Julia Elliott wins $150k Carol Shields Prize for Fiction

Author Julia Elliott has won the 2026 Carol Shields Prize for Fiction for Hellions, her short story collection published in 2025, per npr.org.

The $150,000 award recognises fiction by women and nonbinary writers in the US and Canada.

The prize jury announced the winner June 2, calling Hellions an “eerie, eclectic, genre-leaping collection” in which “every sentence crackles or crawls.” Set against backdrops including a plague-stricken medieval convent, a feminist art colony, and small Southern towns, the stories blend Southern gothic horror, surrealism, and fairy tale.
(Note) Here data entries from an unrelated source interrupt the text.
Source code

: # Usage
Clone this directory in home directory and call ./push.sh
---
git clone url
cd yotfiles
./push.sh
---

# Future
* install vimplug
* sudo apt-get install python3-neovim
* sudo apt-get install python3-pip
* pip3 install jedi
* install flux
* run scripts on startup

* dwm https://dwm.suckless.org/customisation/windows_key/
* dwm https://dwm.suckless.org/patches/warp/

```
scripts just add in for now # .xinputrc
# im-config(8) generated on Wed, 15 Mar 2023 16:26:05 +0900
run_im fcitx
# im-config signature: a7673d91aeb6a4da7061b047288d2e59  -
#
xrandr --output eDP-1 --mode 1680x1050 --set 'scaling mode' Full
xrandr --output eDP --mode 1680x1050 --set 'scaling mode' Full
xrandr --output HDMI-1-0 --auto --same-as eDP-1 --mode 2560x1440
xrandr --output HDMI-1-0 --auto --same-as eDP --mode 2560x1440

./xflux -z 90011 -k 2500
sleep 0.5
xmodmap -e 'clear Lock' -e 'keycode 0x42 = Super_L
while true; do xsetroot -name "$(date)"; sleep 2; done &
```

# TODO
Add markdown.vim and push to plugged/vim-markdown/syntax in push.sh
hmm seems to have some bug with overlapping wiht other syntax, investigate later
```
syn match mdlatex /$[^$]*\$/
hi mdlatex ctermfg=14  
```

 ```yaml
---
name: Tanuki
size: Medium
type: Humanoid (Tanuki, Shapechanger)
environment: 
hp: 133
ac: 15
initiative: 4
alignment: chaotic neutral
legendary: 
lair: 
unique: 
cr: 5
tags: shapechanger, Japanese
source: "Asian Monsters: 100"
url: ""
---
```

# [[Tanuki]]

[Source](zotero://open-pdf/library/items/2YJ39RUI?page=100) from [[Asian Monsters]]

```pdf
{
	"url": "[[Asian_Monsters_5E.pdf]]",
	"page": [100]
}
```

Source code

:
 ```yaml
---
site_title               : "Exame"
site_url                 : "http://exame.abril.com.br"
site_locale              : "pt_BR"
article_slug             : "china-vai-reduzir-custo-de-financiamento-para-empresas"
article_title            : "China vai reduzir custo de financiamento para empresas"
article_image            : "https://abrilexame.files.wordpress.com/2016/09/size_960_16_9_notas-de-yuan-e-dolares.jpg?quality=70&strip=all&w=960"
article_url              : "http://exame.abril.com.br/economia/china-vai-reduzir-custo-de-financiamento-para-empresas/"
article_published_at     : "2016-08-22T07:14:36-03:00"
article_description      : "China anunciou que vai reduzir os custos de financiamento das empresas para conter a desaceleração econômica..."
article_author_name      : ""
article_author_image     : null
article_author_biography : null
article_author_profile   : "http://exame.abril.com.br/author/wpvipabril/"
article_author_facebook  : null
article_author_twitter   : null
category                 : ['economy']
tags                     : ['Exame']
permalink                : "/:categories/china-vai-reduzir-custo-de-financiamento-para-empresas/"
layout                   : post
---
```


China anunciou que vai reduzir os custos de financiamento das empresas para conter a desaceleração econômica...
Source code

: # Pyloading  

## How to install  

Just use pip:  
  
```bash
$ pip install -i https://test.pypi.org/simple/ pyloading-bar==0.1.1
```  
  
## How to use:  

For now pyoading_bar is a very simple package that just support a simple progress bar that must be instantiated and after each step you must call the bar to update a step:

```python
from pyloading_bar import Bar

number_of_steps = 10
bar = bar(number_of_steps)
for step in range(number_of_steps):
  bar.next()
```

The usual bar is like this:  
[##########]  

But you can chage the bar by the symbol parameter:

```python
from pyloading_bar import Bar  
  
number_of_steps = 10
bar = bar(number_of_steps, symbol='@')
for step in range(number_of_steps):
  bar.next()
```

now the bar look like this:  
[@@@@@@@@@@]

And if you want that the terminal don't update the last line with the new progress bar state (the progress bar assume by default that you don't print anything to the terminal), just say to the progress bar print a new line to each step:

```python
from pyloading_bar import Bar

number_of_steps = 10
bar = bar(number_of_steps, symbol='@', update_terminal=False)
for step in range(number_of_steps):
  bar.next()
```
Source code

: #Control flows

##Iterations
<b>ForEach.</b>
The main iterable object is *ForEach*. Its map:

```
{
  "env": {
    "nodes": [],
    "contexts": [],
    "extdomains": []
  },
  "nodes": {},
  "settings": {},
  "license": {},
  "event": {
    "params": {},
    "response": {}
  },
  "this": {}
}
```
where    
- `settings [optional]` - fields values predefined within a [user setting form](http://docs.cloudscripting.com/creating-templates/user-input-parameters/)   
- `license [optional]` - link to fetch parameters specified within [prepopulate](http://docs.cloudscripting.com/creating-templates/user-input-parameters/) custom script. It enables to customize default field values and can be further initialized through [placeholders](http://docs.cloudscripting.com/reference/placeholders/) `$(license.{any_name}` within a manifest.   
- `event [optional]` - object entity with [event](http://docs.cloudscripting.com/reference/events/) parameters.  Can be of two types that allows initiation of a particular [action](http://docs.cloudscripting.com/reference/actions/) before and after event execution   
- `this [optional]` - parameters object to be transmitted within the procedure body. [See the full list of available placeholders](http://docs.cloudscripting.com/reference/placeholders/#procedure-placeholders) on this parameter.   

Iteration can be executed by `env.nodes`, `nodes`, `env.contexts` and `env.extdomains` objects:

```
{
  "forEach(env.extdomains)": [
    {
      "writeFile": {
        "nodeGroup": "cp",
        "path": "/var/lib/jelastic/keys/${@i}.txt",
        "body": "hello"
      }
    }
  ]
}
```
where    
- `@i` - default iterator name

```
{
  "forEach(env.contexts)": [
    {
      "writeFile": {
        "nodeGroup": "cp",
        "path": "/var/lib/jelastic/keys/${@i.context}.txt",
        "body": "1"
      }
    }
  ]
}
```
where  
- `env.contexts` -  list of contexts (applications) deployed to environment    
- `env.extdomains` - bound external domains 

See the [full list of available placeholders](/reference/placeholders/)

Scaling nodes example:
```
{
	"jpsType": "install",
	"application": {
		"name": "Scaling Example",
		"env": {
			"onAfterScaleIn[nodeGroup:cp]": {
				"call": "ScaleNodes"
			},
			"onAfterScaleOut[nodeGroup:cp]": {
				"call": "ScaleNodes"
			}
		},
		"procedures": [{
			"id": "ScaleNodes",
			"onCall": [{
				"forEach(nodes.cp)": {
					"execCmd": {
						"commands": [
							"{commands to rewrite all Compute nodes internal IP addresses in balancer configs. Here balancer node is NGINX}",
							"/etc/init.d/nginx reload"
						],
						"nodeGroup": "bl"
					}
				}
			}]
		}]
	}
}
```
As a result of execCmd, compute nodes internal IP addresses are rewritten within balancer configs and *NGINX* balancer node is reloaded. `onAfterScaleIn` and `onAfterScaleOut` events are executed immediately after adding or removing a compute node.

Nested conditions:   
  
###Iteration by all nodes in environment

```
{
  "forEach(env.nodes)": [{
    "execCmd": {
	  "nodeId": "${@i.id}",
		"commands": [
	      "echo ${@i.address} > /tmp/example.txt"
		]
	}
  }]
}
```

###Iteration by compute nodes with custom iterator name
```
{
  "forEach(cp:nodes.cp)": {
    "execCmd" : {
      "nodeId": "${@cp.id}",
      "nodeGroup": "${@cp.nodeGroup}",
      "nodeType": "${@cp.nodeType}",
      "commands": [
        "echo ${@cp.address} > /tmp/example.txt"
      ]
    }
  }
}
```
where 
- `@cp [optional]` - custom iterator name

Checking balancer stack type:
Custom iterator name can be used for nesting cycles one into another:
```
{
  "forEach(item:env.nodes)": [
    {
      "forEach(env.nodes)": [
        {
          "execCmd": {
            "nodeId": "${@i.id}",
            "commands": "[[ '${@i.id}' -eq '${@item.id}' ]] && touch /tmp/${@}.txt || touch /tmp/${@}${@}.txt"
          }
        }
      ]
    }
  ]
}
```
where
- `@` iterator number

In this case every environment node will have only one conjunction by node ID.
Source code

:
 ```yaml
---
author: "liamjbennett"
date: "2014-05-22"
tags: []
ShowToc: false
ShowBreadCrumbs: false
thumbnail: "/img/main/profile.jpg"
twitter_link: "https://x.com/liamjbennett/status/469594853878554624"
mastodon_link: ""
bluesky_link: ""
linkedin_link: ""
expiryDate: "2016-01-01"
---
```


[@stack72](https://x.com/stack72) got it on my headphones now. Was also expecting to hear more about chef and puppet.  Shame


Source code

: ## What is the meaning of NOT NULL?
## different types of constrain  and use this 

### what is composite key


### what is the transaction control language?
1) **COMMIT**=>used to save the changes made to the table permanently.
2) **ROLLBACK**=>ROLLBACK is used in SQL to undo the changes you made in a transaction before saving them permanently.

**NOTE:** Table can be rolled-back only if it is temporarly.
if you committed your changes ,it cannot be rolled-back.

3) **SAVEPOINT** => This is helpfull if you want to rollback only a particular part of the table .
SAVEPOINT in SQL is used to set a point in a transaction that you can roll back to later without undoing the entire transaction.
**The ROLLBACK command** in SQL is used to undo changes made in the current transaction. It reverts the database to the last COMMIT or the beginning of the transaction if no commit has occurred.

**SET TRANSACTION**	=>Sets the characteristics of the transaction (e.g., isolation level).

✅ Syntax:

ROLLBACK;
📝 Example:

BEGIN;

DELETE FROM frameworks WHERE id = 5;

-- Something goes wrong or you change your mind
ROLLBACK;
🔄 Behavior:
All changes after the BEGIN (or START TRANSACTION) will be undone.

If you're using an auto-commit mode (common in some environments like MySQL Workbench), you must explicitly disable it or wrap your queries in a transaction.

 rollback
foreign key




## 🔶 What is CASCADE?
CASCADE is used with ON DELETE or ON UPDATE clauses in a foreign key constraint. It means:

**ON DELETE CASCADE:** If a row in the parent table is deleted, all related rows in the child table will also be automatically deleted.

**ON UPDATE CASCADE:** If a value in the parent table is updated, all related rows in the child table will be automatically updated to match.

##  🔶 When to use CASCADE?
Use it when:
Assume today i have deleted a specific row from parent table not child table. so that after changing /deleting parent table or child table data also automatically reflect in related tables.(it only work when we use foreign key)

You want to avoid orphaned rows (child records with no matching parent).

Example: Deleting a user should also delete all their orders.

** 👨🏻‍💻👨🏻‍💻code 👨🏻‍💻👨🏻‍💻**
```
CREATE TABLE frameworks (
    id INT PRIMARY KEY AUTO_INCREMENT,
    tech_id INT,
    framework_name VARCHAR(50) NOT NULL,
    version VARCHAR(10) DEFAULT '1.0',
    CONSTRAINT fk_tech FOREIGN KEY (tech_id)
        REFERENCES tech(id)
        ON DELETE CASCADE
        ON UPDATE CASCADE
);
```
Elliott previously wrote the novel The New and Improved Romie Futch and the short story collection The Wilds.

Named for Pulitzer Prize-winning novelist Carol Shields, the annual award is open to novels, short story collections and graphic novels by women and nonbinary authors. The winner receives $150,000.

This year’s finalists were Quiara Alegría Hudes for The White Hot, Lee Lai for Cannon, Megha Majumdar for A Guardian and a Thief, and Sonya Walger for Lion. Each finalist receives $12,500.

Canisia Lubrin won the prize in 2025.

Actor Donna Lynne Champlin reads Elliott’s story “Hellion” on the Death, Sex & Money podcast.

The Carol Shields Prize for Fiction was established to address gender equity in literary awards. Since its launch, it has become one of the largest literary prizes for women and nonbinary writers in North America.